En otras entregas de esta columna, he afirmado un principio básico que el gobierno Petro repudia por todos los medios: la soberanía popular no yace en la voluntad del presidente, sino en el funcionamiento de la constitución. El mandatario ha atacado al Consejo Nacional Electoral por pretender destituirlo, pretensión que aquel consejo nunca ha tenido en su riguroso apego a sus funciones constitucionales. Si este gobierno termina antes de agosto de 2026, será porque el Congreso de la República, frente a evidencia innegable de crímenes repugnantes y aterradores, juzgará al presidente y determinará su culpabilidad.

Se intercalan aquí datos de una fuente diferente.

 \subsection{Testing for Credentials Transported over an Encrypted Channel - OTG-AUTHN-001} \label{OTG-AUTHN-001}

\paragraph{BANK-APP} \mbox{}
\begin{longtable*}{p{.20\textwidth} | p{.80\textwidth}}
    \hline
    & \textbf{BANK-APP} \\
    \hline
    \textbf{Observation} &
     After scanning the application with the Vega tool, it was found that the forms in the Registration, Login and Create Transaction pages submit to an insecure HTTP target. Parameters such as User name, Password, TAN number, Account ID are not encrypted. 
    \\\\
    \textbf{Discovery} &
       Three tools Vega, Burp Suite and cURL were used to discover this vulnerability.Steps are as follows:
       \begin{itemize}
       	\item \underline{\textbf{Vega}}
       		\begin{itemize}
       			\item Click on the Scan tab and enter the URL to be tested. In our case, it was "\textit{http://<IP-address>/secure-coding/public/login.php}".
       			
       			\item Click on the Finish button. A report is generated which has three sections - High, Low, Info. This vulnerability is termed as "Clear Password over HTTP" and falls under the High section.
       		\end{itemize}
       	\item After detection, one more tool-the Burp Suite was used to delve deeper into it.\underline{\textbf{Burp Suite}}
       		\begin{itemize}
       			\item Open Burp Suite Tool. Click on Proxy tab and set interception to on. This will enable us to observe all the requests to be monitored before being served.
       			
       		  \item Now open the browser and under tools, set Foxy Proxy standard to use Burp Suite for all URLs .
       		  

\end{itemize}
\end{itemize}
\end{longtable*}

Los golpes de estado son esencialmente atentados contra la Constitución, no contra el presidente. Los mismos presidentes pueden ejecutarlos, como intentó Pedro Castillo en 2022 en Perú, o como lo logró Nicolás Maduro en 2017 cuando cerró arbitrariamente la Asamblea Nacional de Venezuela. Por otro lado, la destitución constitucional de un presidente no constituye un golpe de estado. No por ello debemos defenderlas siempre, porque indudablemente han existido destituciones contraproducentes o nocivas, pero en un mundo en donde el poder seduce a los enemigos del gobierno republicano, cualquier democracia necesita una válvula de escape y debe estar dispuesta a usarla. La destitución del golpista Castillo fue una victoria de la democracia peruana, victoria que inspira repudio, asco y terror en Gustavo Petro.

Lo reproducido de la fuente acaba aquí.